C'est donc comme dans un récit, ou plutôt une poésie en prose, qu'il faut progresser dans ce court album, accompagnés par un Charon, sur la pochette, qui aurait abandonné son Styx de lieu de travail pour aller s'abandonner en haute mer, plus raccord avec les horizons de Cantabrie, et surtout sans un quelconque rivage en vue.

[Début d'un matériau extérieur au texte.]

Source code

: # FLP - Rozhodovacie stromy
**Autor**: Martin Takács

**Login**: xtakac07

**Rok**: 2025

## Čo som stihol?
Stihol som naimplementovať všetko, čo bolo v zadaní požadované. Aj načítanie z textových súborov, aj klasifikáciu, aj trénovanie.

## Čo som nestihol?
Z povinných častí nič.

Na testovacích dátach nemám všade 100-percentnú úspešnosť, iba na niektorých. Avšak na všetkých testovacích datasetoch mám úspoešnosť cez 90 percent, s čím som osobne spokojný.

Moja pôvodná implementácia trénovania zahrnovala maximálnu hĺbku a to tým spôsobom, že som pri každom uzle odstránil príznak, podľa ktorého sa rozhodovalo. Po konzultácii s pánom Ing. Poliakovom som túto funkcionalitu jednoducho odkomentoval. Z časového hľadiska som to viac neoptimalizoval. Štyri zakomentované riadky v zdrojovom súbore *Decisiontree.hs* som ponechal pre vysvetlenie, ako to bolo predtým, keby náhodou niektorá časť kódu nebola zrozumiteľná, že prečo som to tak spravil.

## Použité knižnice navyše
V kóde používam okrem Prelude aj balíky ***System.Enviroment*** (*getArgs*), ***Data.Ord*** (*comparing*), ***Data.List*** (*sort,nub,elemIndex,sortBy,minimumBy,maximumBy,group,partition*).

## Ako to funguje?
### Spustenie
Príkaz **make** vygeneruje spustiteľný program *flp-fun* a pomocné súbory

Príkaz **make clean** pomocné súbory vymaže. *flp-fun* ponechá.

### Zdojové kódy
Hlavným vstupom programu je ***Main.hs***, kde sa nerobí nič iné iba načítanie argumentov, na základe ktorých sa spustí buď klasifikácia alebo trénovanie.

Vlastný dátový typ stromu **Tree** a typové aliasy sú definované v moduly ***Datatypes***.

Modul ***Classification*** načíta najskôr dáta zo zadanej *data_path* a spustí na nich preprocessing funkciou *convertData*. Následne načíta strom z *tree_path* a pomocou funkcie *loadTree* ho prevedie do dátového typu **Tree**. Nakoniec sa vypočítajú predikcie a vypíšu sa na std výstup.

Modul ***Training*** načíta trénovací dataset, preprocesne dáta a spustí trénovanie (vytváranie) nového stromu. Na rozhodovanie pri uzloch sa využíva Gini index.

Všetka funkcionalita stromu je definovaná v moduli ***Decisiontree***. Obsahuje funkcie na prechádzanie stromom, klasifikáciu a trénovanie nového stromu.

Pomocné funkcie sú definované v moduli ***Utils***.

En cela, les paroles, très sombres (« Briser les chaînes, penser et juger par toi-même ne te libérera pas du domaine de l'obscurité... », par exemple, sur « Part III ») et désabusées, chargées de frustrations et d'angoisses, ce qui découle des difficultés de la vie, en fait, sont à l'exact inverse du nom de cet album... quiétude.

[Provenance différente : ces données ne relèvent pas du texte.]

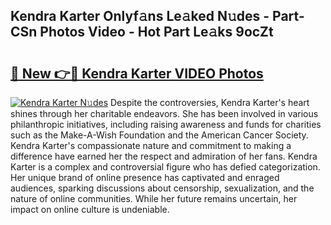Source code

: ## Kendra Karter Onlyf𝚊ns Le𝚊ked N𝚞des - Part-CSn Photos Video - Hot Part Le𝚊ks 9ocZt

# <h2><a href="http://ab28228.deff.icu/?id=Kendra+Karter">🔗 New 👉🔴 Kendra Karter VIDEO Photos</a></h2>

[![Kendra Karter N𝚞des](https://i.imgur.com/rIISA9y.gif)](http://ab28228.deff.icu/?id=Kendra+Karter)
Despite the controversies, Kendra Karter's heart shines through her charitable endeavors. She has been involved in various philanthropic initiatives, including raising awareness and funds for charities such as the Make-A-Wish Foundation and the American Cancer Society. Kendra Karter's compassionate nature and commitment to making a difference have earned her the respect and admiration of her fans. Kendra Karter is a complex and controversial figure who has defied categorization. Her unique brand of online presence has captivated and enraged audiences, sparking discussions about censorship, sexualization, and the nature of online communities. While her future remains uncertain, her impact on online culture is undeniable.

A moins que ce ne soit justement cela qui est recherché ? La quiétude ? Imagé à la fois par le personnage porté par ce Charon océanique, qui recherche quelque chose d'inaccessible au-delà des flots, et par les membres du groupe à travers leur musique ?

 

Car ces « chapitres » de Quietud, si on veut les nommer ainsi, résonnent comme une succession de paysages, souvent dessinés par les instruments, car le chant (en espagnol) se fait souvent assez discret, bien intégré, sans pourtant qu'il soit rare : parfois désolés, tantôt contemplatifs, toujours mouvants, Eretia dressent leur carte de la route à suivre en empruntant des sillages tracés par Isis (« Part I », le début de « Part VI ») et ce type de groupes à mi-chemin entre post-metal et post-hardcore, avec quelque chose dans la démarche et les émotions transmises qui me rapporte aux excellents Tourangeaux de Rosa et leur fantastique EP, ou aux non moins excellents Barcelonais d'Ánteros, assumant une inclinaison screamo donc, tout en étant un poil moins tournés sur la mélodie et en étant plus agressifs que ces deux dernières formations.

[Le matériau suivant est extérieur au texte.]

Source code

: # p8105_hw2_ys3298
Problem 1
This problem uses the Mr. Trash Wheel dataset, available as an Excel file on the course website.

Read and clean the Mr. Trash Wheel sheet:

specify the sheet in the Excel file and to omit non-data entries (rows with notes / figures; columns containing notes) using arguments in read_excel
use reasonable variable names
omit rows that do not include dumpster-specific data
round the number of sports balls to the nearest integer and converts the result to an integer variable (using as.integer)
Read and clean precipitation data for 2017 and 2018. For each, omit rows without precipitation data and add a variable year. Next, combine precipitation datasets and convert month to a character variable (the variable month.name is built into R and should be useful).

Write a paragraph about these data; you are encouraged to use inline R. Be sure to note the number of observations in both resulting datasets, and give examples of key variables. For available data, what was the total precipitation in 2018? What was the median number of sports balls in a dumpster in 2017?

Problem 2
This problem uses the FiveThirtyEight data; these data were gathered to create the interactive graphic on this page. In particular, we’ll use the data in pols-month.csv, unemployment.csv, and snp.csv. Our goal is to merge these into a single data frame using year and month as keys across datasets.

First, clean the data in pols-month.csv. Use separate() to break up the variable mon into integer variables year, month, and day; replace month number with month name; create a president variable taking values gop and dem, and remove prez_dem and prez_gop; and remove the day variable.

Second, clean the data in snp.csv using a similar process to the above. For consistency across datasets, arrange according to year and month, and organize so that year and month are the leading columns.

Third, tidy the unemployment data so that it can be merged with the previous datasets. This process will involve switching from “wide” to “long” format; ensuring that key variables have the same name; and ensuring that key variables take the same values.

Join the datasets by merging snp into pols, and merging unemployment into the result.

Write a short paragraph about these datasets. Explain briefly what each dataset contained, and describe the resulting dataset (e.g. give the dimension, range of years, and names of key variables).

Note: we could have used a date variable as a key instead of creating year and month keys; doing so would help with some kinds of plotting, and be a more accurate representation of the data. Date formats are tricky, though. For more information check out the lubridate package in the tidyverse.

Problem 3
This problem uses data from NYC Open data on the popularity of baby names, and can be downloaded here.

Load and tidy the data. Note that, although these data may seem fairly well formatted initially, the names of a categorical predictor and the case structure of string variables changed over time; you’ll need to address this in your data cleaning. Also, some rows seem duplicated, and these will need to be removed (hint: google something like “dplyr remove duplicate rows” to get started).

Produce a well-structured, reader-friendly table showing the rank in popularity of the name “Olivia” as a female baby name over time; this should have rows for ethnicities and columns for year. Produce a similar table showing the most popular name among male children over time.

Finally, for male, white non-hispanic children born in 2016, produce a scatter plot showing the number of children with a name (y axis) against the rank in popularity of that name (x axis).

On trouvera par exemple des incartades qui sentent fort les influences d'Amenra ou les penchants les plus 'post' des différents groupes d'Alex CF (Fall Of Efrafa, Morrow... "Part III", mais exit les côtés crust) pour venir aiguiser le tout. Et rassurez-vous, aucun chant clair ne surgira au détour d'une vague ou d'un croisement (youpi !). Vous pourrez laisser ces quelques pistes vous envelopper sans réveils trop brutaux de pop mal digérée.

Ou alors, pour les laisser parler mieux que moi et comme ils le disent eux-mêmes dans une interview : « Nous pensons que nous sommes un amalgame de tous les genres musicaux avec un préfixe en 'post-'. La catégorie par défaut serait peut-être Post-metal, mais nos racines dans des groupes post-hardcore/screamo sont évidentes dans les textures et les mélodies que nous combinons avec des arrangements post-rock ».

En termes de BPM, vous aurez donc compris qu'on sera plus proche de l'électrocardiogramme que de la moissonneuse-batteuse.

 

D'accord, cela pourrait correspondre à pas mal de descriptions d'autres groupes, mais il y a chez Eretia ce petit quelque chose qui fait que le résultat est solide et appréciable. Leur éthique et leur engagement DIY touche toujours une corde sensible chez moi, et Quietud est sorti par une coalition de 19 labels DIY de 10 pays différents (Araki Records et Bus Stop Press en ce qui concerne l'Hexagone), le reste de la liste en bas de la page bandcamp.

Car souvent, cette démarche rime avec 'sincérité' dans la musique et dans ses intentions. Et là, je trouve que c'est tout à fait réussi, que ça se sent, qu'il est facile de se plonger et de se laisser guider dans les morceaux, qui doivent cartonner en concert, s'ils décidaient un jour de franchir les Pyrénées pour venir arpenter les petites salles du côté de chez nous. On ne peut que le souhaiter.

 

Bref, avec une très bonne sortie dans le style pour ce premier album, dont l'écoute est tout à fait recommandée, Eretia laissent espérer de belles choses pour les années et les temps à venir. Et comme on n'a pas beaucoup de raisons de se réjouir ces derniers temps, c'est déjà pas mal de se raccrocher à ce qui pourra nous accompagner au jour le jour, passé dans les écouteurs ou blasté à travers une sono.

 

A écouter comme quand on avance sans trop savoir où aller : mine de rien, on arrive toujours quelque part.